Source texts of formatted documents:
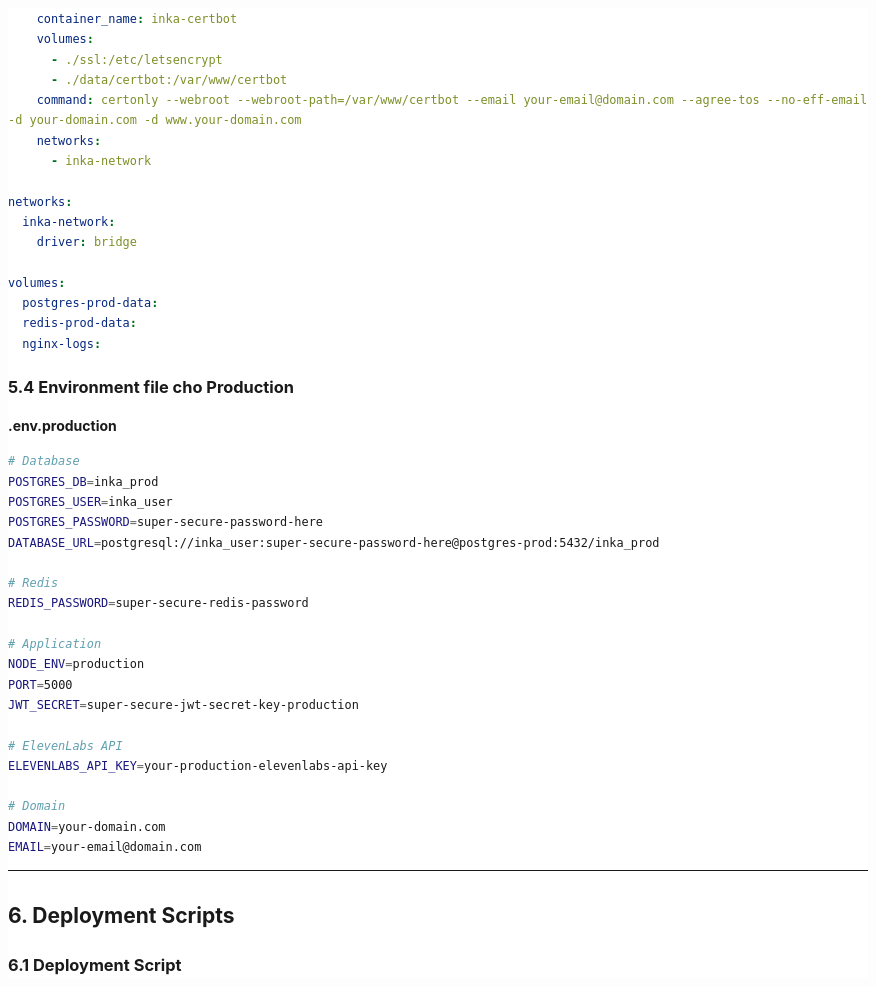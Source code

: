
 ```yaml
    container_name: inka-certbot
    volumes:
      - ./ssl:/etc/letsencrypt
      - ./data/certbot:/var/www/certbot
    command: certonly --webroot --webroot-path=/var/www/certbot --email your-email@domain.com --agree-tos --no-eff-email -d your-domain.com -d www.your-domain.com
    networks:
      - inka-network

networks:
  inka-network:
    driver: bridge

volumes:
  postgres-prod-data:
  redis-prod-data:
  nginx-logs:
```

### 5.4 Environment file cho Production

**.env.production**
```bash
# Database
POSTGRES_DB=inka_prod
POSTGRES_USER=inka_user
POSTGRES_PASSWORD=super-secure-password-here
DATABASE_URL=postgresql://inka_user:super-secure-password-here@postgres-prod:5432/inka_prod

# Redis
REDIS_PASSWORD=super-secure-redis-password

# Application
NODE_ENV=production
PORT=5000
JWT_SECRET=super-secure-jwt-secret-key-production

# ElevenLabs API
ELEVENLABS_API_KEY=your-production-elevenlabs-api-key

# Domain
DOMAIN=your-domain.com
EMAIL=your-email@domain.com
```

---

## 6. Deployment Scripts

### 6.1 Deployment Script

### DIRECTIONS FOR THIS TASK:
Find every line in the records that has the word "secure". Copy those lines.

### SOLUTION TO THIS EXERCISE:
POSTGRES_PASSWORD=super-secure-password-here
DATABASE_URL=postgresql://inka_user:super-secure-password-here@postgres-prod:5432/inka_prod
REDIS_PASSWORD=super-secure-redis-password
JWT_SECRET=super-secure-jwt-secret-key-production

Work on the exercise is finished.